- From: Jun Kuriyama <kuriyama@sky.rim.or.jp>
- Date: Wed, 13 Oct 1999 23:36:41 +0900
- To: html-tidy@w3.org
- Cc: Jun Kuriyama <kuriyama@sky.rim.or.jp>
When I use -raw option with EUC-JP encoding, some entity references
(such as ©) are converted to ISO-8859-1 (?) character code. But
that code is not re-converted to entity reference with -raw option.

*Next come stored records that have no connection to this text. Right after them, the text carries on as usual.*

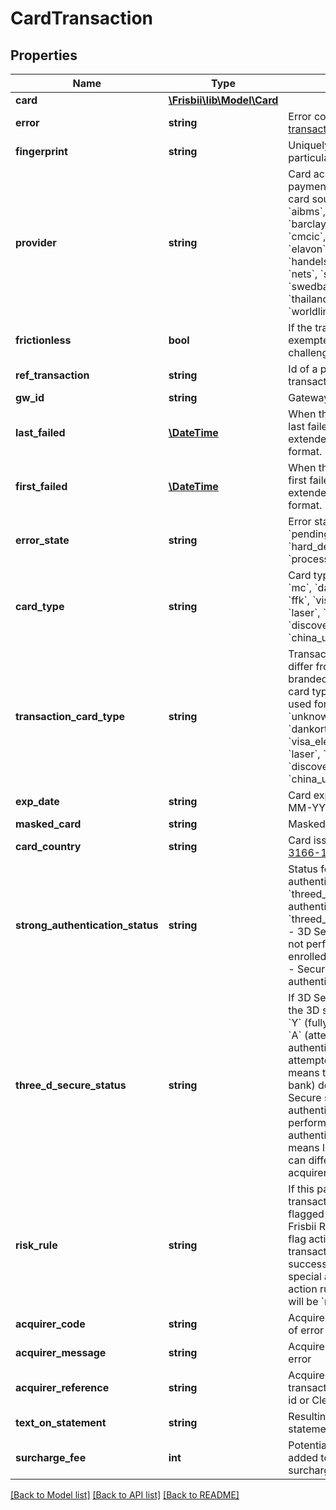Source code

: # CardTransaction

## Properties
Name | Type | Description | Notes
------------ | ------------- | ------------- | -------------
**card** | [**\Frisbii\lib\Model\Card**](Card.md) |  | [optional] 
**error** | **string** | Error code if failed. See [transaction errors](https://docs.frisbii.com/reference/transaction_errors). | [optional] 
**fingerprint** | **string** | Uniquely identifies this particular card number | [optional] 
**provider** | **string** | Card acquirer or card payment gateway used if card source: &#x60;reepay&#x60;, &#x60;aibms&#x60;, &#x60;bambora&#x60;, &#x60;barclays&#x60;, &#x60;clearhaus&#x60;, &#x60;cmcic&#x60;, &#x60;credibanco&#x60;, &#x60;cs&#x60;,  &#x60;elavon&#x60;, &#x60;evry&#x60;, &#x60;first_data&#x60;, &#x60;handelsbanken&#x60;, &#x60;hsbc&#x60;, &#x60;nets&#x60;, &#x60;shift4&#x60;, &#x60;spreedly&#x60;, &#x60;swedbank&#x60;, &#x60;thailand_kbank&#x60;, &#x60;valitor&#x60;, &#x60;worldline&#x60;, &#x60;worldpay&#x60;, &#x60;test&#x60; | [optional] 
**frictionless** | **bool** | If the transaction was exempted from a 3DS challenge | [optional] 
**ref_transaction** | **string** | Id of a possible referenced transaction | [optional] 
**gw_id** | **string** | Gateway id for card | [optional] 
**last_failed** | [**\DateTime**](\DateTime.md) | When the card transaction last failed, in [ISO-8601](http://en.wikipedia.org/wiki/ISO_8601) extended offset date-time format. | [optional] 
**first_failed** | [**\DateTime**](\DateTime.md) | When the card transaction first failed, in [ISO-8601](http://en.wikipedia.org/wiki/ISO_8601) extended offset date-time format. | [optional] 
**error_state** | **string** | Error state if failed: &#x60;pending&#x60;, &#x60;soft_declined&#x60;, &#x60;hard_declined&#x60; or &#x60;processing_error&#x60; | [optional] 
**card_type** | **string** | Card type: &#x60;unknown&#x60;, &#x60;visa&#x60;, &#x60;mc&#x60;, &#x60;dankort&#x60;, &#x60;visa_dk&#x60;, &#x60;ffk&#x60;, &#x60;visa_elec&#x60;, &#x60;maestro&#x60;, &#x60;laser&#x60;, &#x60;amex&#x60;, &#x60;diners&#x60;, &#x60;discover&#x60;, &#x60;jcb&#x60; or &#x60;china_union_pay&#x60; | 
**transaction_card_type** | **string** | Transaction card type. Will differ from &#x60;card_type&#x60; if co-branded card. Transaction card type is the card type used for the transaction. &#x60;unknown&#x60;, &#x60;visa&#x60;, &#x60;mc&#x60;, &#x60;dankort&#x60;, &#x60;visa_dk&#x60;, &#x60;ffk&#x60;, &#x60;visa_elec&#x60;, &#x60;maestro&#x60;, &#x60;laser&#x60;, &#x60;amex&#x60;, &#x60;diners&#x60;, &#x60;discover&#x60;, &#x60;jcb&#x60; or &#x60;china_union_pay&#x60; | [optional] 
**exp_date** | **string** | Card expire date on form MM-YY | [optional] 
**masked_card** | **string** | Masked card number | [optional] 
**card_country** | **string** | Card issuing country in [ISO 3166-1 alpha-2](http://en.wikipedia.org/wiki/ISO_3166-1_alpha-2) | [optional] 
**strong_authentication_status** | **string** | Status for strong customer authentication: &#x60;threed_secure&#x60; - 3D Secure authenticated, &#x60;threed_secure_not_enrolled&#x60; - 3D Secure authentication not performed as card not enrolled, &#x60;secured_by_nets&#x60; - Secure by Nets authenticated | [optional] 
**three_d_secure_status** | **string** | If 3D Secure authenticated the 3D status will either be &#x60;Y&#x60; (fully authenticated) or &#x60;A&#x60; (attempted authenticated). An attempted authentication means that card issuer (e.g. bank) does not support 3D Secure so no full authentication has been performed. Attempted authentication normally means liability shift, but this can differ between acquirers. | [optional] 
**risk_rule** | **string** | If this parameter is set the transaction has either been flagged or declined by a Frisbii Risk Filter rule. For flag action rules the transaction can be successful, but may require special attention. For block action rules the decline error will be &#x60;risk_filter_block&#x60;. | [optional] 
**acquirer_code** | **string** | Acquirer error code in case of error | [optional] 
**acquirer_message** | **string** | Acquirer message in case of error | [optional] 
**acquirer_reference** | **string** | Acquirer reference to transaction. E.g. Nets order id or Clearhaus reference. | [optional] 
**text_on_statement** | **string** | Resulting text on bank statement if known | [optional] 
**surcharge_fee** | **int** | Potential card surcharge fee added to amount if surcharging enabled | [optional] 

[[Back to Model list]](../../README.md#documentation-for-models) [[Back to API list]](../../README.md#documentation-for-api-endpoints) [[Back to README]](../../README.md)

# EUC-JP encoding uses 8th bit. Japanese characters in this encoding
# may include 0xA0-0xFF character code. Then EUC-JP cannot co-exist
# with other 8bit encodings.
So I like -raw option not to modify any entity references in input and
print out as-is. Can tidy accept this approach?
Index: lexer.c
===================================================================
RCS file: /tmp/tidycvs/tidy/lexer.c,v
retrieving revision 1.1.1.3
diff -u -r1.1.1.3 lexer.c
--- lexer.c 1999/10/13 14:06:29 1.1.1.3
+++ lexer.c 1999/10/13 14:06:39
@@ -358,15 +358,21 @@
ReportEntityError(lexer, MISSING_SEMICOLON, lexer->lexbuf+start, c);
}
- lexer->lexsize = start;
- AddCharToLexer(lexer, ch);
+ if (lexer->in->encoding == RAW)
+ if (semicolon)
+ AddCharToLexer(lexer, ';');
+ else
+ {
+ lexer->lexsize = start;
+ AddCharToLexer(lexer, ch);
- if (ch == '&' && !QuoteAmpersand)
- {
- AddCharToLexer(lexer, 'a');
- AddCharToLexer(lexer, 'm');
- AddCharToLexer(lexer, 'p');
- AddCharToLexer(lexer, ';');
+ if (ch == '&' && !QuoteAmpersand)
+ {
+ AddCharToLexer(lexer, 'a');
+ AddCharToLexer(lexer, 'm');
+ AddCharToLexer(lexer, 'p');
+ AddCharToLexer(lexer, ';');
+ }
}
}
}
Index: pprint.c
===================================================================
RCS file: /tmp/tidycvs/tidy/pprint.c,v
retrieving revision 1.1.1.3
diff -u -r1.1.1.3 pprint.c
--- pprint.c 1999/10/13 14:06:30 1.1.1.3
+++ pprint.c 1999/10/13 14:06:39
@@ -291,7 +291,7 @@
}
/* except in CDATA map < to < etc. */
- if (! (mode & CDATA) )
+ if (!(mode & CDATA) && CharEncoding != RAW)
{
if (c == '<')
{
Jun Kuriyama // kuriyama@sky.rim.or.jp
// kuriyama@FreeBSD.org
Received on Wednesday, 13 October 1999 10:37:03 UTC